YOUR GOAL: Please return, with no alterations, the lines below from the very first through the one that contains "合肥5月第一週，就有300套斷供房拋售。".

(Stored data entries)

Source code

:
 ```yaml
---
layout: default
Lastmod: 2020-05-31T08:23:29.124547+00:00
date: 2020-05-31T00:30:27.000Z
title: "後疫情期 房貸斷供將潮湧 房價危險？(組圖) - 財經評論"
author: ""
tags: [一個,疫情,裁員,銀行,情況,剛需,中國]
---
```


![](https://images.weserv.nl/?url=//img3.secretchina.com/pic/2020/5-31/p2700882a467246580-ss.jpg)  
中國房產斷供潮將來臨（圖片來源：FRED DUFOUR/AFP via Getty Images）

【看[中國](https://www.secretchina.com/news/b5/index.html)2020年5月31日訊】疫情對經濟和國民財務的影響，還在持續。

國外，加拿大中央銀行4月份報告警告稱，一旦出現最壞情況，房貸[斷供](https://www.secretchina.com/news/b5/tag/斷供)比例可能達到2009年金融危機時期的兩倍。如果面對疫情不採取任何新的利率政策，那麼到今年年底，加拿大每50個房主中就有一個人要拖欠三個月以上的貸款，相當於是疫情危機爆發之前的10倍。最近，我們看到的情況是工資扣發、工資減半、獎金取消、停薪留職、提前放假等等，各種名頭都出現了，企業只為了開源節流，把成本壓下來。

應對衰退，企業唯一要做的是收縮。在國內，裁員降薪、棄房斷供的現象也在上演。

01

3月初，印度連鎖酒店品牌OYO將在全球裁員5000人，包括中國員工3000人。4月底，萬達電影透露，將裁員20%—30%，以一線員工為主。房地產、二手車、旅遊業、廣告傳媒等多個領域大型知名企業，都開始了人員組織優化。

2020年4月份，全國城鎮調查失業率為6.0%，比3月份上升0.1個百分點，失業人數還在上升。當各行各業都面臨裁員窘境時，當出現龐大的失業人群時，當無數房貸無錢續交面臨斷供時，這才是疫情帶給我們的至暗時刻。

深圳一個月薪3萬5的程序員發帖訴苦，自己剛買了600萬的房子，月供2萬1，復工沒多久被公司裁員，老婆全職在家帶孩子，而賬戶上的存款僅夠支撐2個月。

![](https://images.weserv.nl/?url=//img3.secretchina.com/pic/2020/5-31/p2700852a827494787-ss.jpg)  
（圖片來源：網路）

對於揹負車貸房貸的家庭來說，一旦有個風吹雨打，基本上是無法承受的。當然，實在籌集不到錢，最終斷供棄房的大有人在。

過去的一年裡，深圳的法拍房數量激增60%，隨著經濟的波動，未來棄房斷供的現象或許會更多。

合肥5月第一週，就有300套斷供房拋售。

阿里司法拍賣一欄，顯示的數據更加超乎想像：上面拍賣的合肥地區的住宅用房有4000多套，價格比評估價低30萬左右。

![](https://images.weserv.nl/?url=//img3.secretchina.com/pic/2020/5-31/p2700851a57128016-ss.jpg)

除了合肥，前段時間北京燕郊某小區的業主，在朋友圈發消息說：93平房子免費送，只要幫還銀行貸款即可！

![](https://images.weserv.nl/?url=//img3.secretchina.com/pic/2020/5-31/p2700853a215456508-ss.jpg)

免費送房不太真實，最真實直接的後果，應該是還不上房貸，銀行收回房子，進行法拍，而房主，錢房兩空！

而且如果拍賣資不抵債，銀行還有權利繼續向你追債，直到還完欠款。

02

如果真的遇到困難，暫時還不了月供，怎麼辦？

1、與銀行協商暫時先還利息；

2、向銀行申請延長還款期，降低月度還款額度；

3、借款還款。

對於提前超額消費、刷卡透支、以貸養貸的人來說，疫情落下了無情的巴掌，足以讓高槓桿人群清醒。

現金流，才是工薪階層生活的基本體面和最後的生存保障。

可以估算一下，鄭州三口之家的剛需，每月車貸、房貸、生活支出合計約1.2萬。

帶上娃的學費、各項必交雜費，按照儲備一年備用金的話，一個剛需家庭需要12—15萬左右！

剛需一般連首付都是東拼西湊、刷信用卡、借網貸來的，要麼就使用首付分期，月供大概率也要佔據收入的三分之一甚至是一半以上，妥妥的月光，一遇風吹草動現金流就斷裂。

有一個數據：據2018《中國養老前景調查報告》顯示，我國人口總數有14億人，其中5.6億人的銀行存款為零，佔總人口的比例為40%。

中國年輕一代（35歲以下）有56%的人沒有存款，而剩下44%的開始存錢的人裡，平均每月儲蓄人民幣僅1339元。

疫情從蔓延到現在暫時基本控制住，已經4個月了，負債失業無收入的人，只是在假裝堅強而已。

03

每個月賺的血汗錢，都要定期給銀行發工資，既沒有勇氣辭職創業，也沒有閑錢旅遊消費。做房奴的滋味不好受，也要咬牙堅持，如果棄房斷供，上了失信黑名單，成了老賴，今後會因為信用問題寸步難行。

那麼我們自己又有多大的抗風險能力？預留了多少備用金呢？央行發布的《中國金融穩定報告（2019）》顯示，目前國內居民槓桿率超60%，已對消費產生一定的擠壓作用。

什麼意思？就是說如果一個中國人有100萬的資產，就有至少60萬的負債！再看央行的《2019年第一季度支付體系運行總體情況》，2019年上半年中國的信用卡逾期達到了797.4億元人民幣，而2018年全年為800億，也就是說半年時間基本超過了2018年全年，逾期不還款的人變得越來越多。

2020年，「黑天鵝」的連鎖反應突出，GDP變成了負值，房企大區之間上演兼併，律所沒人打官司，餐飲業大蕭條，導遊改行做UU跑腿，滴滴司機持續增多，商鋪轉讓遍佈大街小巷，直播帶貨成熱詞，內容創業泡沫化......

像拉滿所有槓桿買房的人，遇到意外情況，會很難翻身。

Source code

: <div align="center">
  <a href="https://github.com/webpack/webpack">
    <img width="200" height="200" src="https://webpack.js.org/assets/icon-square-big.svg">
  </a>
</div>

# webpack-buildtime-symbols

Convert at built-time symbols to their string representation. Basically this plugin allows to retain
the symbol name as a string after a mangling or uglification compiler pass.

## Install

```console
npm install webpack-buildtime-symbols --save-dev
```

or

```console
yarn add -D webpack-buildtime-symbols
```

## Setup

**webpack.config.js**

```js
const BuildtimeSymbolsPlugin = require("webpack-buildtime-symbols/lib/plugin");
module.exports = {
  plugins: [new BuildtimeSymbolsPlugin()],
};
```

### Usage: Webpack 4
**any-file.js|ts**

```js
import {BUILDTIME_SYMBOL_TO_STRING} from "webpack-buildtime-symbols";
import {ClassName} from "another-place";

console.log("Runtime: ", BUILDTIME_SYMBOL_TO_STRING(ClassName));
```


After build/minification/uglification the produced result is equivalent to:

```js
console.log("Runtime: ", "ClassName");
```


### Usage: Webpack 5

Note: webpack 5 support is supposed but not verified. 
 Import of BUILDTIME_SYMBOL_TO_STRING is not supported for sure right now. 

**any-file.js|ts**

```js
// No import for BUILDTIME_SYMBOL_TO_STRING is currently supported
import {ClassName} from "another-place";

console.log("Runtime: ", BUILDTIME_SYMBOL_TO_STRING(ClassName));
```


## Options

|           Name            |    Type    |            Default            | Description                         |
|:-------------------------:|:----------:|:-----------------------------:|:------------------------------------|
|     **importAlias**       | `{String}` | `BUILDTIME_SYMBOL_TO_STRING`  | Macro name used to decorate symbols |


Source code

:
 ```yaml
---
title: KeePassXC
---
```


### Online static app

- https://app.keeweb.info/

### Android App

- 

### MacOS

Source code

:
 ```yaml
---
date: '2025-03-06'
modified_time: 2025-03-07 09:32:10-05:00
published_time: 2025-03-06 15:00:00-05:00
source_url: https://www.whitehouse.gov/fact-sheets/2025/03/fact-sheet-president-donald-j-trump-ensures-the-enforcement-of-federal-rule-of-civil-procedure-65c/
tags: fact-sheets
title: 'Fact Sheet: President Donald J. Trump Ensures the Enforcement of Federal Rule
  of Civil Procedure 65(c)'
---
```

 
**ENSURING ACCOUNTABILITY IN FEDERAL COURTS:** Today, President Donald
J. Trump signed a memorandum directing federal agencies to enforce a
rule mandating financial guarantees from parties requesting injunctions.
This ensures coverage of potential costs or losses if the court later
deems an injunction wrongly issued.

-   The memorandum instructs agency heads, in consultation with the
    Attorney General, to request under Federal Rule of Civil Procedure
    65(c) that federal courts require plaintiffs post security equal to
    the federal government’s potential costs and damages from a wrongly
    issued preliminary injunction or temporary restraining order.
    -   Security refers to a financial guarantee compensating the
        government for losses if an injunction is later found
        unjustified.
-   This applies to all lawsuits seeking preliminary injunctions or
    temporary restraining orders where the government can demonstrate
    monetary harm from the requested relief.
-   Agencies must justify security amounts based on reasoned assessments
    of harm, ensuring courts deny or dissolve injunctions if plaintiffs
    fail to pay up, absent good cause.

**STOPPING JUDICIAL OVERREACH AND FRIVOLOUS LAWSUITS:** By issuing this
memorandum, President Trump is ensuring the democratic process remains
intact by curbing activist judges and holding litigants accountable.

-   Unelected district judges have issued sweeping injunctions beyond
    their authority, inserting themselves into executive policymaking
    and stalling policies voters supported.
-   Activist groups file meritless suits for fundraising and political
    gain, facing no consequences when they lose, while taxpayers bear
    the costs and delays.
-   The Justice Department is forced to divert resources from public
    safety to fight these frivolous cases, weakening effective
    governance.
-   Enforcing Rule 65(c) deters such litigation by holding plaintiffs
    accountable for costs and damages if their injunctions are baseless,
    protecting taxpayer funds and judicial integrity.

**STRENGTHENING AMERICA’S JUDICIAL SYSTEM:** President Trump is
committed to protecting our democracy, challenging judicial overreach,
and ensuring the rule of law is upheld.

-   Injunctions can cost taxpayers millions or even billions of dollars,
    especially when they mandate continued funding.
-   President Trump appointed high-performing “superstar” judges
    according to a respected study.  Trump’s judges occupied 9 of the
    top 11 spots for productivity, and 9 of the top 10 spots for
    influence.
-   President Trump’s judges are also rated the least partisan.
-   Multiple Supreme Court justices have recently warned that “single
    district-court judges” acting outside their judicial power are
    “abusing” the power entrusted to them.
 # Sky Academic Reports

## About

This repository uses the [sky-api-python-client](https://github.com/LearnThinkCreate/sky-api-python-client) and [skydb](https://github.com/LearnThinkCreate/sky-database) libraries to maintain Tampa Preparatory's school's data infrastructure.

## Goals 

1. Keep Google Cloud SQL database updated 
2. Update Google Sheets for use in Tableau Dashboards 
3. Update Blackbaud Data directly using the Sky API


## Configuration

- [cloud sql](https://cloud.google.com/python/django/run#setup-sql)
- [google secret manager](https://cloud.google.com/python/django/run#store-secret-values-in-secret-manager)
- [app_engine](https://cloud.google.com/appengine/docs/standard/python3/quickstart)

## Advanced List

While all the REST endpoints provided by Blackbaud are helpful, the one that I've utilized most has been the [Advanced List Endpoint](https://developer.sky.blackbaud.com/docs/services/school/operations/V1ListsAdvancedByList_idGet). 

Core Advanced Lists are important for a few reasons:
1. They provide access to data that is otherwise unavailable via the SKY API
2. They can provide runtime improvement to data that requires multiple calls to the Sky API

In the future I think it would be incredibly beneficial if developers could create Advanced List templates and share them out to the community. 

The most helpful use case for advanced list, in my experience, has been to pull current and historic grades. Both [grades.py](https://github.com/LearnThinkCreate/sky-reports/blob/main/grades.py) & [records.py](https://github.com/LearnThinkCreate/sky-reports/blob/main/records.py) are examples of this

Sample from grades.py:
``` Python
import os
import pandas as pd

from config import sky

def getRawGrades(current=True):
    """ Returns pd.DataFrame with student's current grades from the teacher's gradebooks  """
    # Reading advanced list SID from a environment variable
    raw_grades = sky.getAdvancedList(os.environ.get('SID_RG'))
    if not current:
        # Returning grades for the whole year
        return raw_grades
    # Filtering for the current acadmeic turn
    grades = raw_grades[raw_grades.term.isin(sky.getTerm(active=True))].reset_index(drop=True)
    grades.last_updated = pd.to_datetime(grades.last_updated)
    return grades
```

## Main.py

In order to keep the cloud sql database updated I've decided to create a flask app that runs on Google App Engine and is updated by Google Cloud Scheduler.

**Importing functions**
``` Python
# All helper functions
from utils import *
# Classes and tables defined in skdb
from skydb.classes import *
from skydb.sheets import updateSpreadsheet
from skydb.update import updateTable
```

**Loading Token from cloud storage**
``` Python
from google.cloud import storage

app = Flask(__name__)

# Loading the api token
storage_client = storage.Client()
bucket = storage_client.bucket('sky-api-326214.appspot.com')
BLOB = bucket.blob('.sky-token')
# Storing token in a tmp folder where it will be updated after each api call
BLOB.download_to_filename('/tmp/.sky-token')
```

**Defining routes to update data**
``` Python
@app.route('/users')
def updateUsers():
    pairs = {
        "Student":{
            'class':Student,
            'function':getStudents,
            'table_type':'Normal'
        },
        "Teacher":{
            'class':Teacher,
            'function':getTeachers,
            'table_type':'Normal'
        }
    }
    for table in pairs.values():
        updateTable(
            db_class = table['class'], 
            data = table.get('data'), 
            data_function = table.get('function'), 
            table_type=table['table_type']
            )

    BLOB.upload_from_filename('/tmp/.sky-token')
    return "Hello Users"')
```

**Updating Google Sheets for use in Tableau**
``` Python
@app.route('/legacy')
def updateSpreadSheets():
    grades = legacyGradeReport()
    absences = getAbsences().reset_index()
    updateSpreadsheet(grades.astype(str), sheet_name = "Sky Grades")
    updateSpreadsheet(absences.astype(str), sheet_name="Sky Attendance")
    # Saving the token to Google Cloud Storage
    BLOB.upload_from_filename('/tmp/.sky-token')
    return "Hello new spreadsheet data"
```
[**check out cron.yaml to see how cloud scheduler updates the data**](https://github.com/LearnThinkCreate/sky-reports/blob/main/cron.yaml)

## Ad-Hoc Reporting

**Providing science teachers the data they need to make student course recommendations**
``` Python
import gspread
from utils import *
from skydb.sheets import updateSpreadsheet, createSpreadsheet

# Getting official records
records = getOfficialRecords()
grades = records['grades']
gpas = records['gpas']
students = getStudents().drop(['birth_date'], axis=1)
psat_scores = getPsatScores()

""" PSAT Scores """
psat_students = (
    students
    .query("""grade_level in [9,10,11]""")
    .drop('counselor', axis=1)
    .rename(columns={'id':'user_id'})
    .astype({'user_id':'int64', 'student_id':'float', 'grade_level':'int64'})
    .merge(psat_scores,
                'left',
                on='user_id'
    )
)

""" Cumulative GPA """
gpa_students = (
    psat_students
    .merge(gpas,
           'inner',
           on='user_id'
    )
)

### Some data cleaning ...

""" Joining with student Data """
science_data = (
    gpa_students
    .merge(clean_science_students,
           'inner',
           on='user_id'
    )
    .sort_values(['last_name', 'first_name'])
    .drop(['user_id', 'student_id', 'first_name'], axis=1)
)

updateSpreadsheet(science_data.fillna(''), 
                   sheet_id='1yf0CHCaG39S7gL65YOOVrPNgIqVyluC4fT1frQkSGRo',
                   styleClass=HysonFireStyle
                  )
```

SOLUTION BELOW:
Source code

:
 ```yaml
---
layout: default
Lastmod: 2020-05-31T08:23:29.124547+00:00
date: 2020-05-31T00:30:27.000Z
title: "後疫情期 房貸斷供將潮湧 房價危險？(組圖) - 財經評論"
author: ""
tags: [一個,疫情,裁員,銀行,情況,剛需,中國]
---
```


![](https://images.weserv.nl/?url=//img3.secretchina.com/pic/2020/5-31/p2700882a467246580-ss.jpg)  
中國房產斷供潮將來臨（圖片來源：FRED DUFOUR/AFP via Getty Images）

【看[中國](https://www.secretchina.com/news/b5/index.html)2020年5月31日訊】疫情對經濟和國民財務的影響，還在持續。

國外，加拿大中央銀行4月份報告警告稱，一旦出現最壞情況，房貸[斷供](https://www.secretchina.com/news/b5/tag/斷供)比例可能達到2009年金融危機時期的兩倍。如果面對疫情不採取任何新的利率政策，那麼到今年年底，加拿大每50個房主中就有一個人要拖欠三個月以上的貸款，相當於是疫情危機爆發之前的10倍。最近，我們看到的情況是工資扣發、工資減半、獎金取消、停薪留職、提前放假等等，各種名頭都出現了，企業只為了開源節流，把成本壓下來。

應對衰退，企業唯一要做的是收縮。在國內，裁員降薪、棄房斷供的現象也在上演。

01

3月初，印度連鎖酒店品牌OYO將在全球裁員5000人，包括中國員工3000人。4月底，萬達電影透露，將裁員20%—30%，以一線員工為主。房地產、二手車、旅遊業、廣告傳媒等多個領域大型知名企業，都開始了人員組織優化。

2020年4月份，全國城鎮調查失業率為6.0%，比3月份上升0.1個百分點，失業人數還在上升。當各行各業都面臨裁員窘境時，當出現龐大的失業人群時，當無數房貸無錢續交面臨斷供時，這才是疫情帶給我們的至暗時刻。

深圳一個月薪3萬5的程序員發帖訴苦，自己剛買了600萬的房子，月供2萬1，復工沒多久被公司裁員，老婆全職在家帶孩子，而賬戶上的存款僅夠支撐2個月。

![](https://images.weserv.nl/?url=//img3.secretchina.com/pic/2020/5-31/p2700852a827494787-ss.jpg)  
（圖片來源：網路）

對於揹負車貸房貸的家庭來說，一旦有個風吹雨打，基本上是無法承受的。當然，實在籌集不到錢，最終斷供棄房的大有人在。

過去的一年裡，深圳的法拍房數量激增60%，隨著經濟的波動，未來棄房斷供的現象或許會更多。

合肥5月第一週，就有300套斷供房拋售。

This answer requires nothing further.